How To Spot a Postal Scam

Households across the UK have been warned to be wary of fraudulent missed delivery notices that could see victims scammed out of forty-five pounds.

In a post shared more than 60,000 times on Facebook, the fake notice will list a number that the recipient must dial if they want to have their item “redelivered”.

Luckily, this post seems to be spreading the word about this issue effectively but what other postal scams should you be wary of and how should you act if you suspect anything? Scammers are always looking for fresh ways to trick people. However, there are some common scams that have been a continuous problem.

Lottery scams

Scammers will send someone a letter in the mail telling them that they have won a cash prize. If they respond to this letter they will be asked to pay a small fee before the prize can be sent. In some cases, the recipient will also have to call a premium rate number for further information.

Psychic scammers

The scam, in this case, is that someone will claim that they are able to predict a person’s fate and they must pay money if they want to find out what it is.
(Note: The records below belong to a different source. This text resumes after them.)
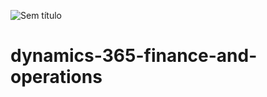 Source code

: ![Sem título](https://user-images.githubusercontent.com/87546094/129990859-006f0fff-ccbb-40fd-9045-e2348607471b.jpg)
# dynamics-365-finance-and-operations
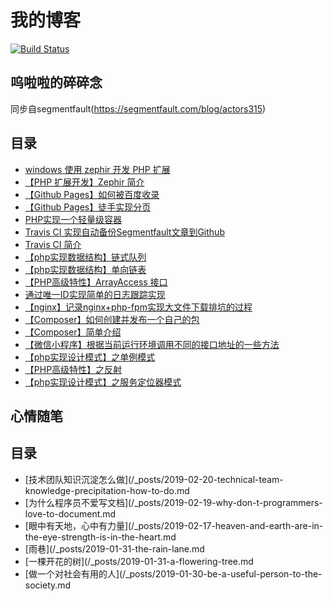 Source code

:# 我的博客  

[![Build Status](https://travis-ci.org/actors315/actors315.github.io.svg?branch=master)](https://travis-ci.org/actors315/actors315.github.io)  

## 呜啦啦的碎碎念  

同步自segmentfault(https://segmentfault.com/blog/actors315)  

## 目录  
- [windows 使用 zephir 开发 PHP 扩展](/blog/markdown/windows%20使用%20zephir%20开发%20PHP%20扩展.md)
- [【PHP 扩展开发】Zephir 简介](/blog/markdown/【PHP%20扩展开发】Zephir%20简介.md)
- [【Github Pages】如何被百度收录](/blog/markdown/【Github%20Pages】如何被百度收录.md)
- [【Github Pages】徒手实现分页](/blog/markdown/【Github%20Pages】徒手实现分页.md)
- [PHP实现一个轻量级容器](/blog/markdown/PHP实现一个轻量级容器.md)
- [Travis CI 实现自动备份Segmentfault文章到Github](/blog/markdown/Travis%20CI%20实现自动备份Segmentfault文章到Github.md)
- [Travis CI 简介](/blog/markdown/Travis%20CI%20简介.md)
- [【php实现数据结构】链式队列](/blog/markdown/【php实现数据结构】链式队列.md)
- [【php实现数据结构】单向链表](/blog/markdown/【php实现数据结构】单向链表.md)
- [【PHP高级特性】ArrayAccess 接口](/blog/markdown/【PHP高级特性】ArrayAccess%20接口.md)
- [通过唯一ID实现简单的日志跟踪实现](/blog/markdown/通过唯一ID实现简单的日志跟踪实现.md)
- [【nginx】记录nginx+php-fpm实现大文件下载排坑的过程](/blog/markdown/【nginx】记录nginx+php-fpm实现大文件下载排坑的过程.md)
- [【Composer】如何创建并发布一个自己的包](/blog/markdown/【Composer】如何创建并发布一个自己的包.md)
- [【Composer】简单介绍](/blog/markdown/【Composer】简单介绍.md)
- [【微信小程序】根据当前运行环境调用不同的接口地址的一些方法](/blog/markdown/【微信小程序】根据当前运行环境调用不同的接口地址的一些方法.md)
- [【php实现设计模式】之单例模式](/blog/markdown/【php实现设计模式】之单例模式.md)
- [【PHP高级特性】之反射](/blog/markdown/【PHP高级特性】之反射.md)
- [【php实现设计模式】之服务定位器模式](/blog/markdown/【php实现设计模式】之服务定位器模式.md)


## 心情随笔  

## 目录  
- [技术团队知识沉淀怎么做](/_posts/2019-02-20-technical-team-knowledge-precipitation-how-to-do.md
- [为什么程序员不爱写文档](/_posts/2019-02-19-why-don-t-programmers-love-to-document.md
- [眼中有天地，心中有力量](/_posts/2019-02-17-heaven-and-earth-are-in-the-eye-strength-is-in-the-heart.md
- [雨巷](/_posts/2019-01-31-the-rain-lane.md
- [一棵开花的树](/_posts/2019-01-31-a-flowering-tree.md
- [做一个对社会有用的人](/_posts/2019-01-30-be-a-useful-person-to-the-society.md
Their claims are most likely false and any money will be wasted.

Pyramid scheme scams

This scam involves someone receiving a letter that will offer the chance to be a part of a seemingly new and exciting business investment that has no obvious risks. To be a part of this investment the recipient will have to join the scheme. The reality of this scam is that no such investment exists. Any money will be placed into fraudulent hands. It is possible that the victim may receive small payouts trying to convince them to invest more money but once this is handed over these payments will soon stop.

“Sob Story” Scams

A scammer will write a letter containing a heartfelt story. They might claim that they have lost all of their money as a result of something out of their control and that they need money. These stories are normally illegitimate and should not be replied to.

Inheritance scams

This scam involves a person receiving a letter that claims someone has left you money in his or her will. These types of scams can be very convincing and will claim that it is from legitimate solicitors firms. If you get a letter like this the first thing you should do is to call the Solicitors Regulation Authority.

Bogus debt letters

Debt scams involve someone receiving a letter claiming to be from a debt recovery company chasing unpaid bills or something similar. They may threaten to take legal action if this is not resolved. Always check with the company to see if you owe them any money.

Remember that anyone can become a victim of a scam, and by reporting it could stop others also falling into the same trap. You can report incidents to Action Fraud online or by calling 0300 123 2040.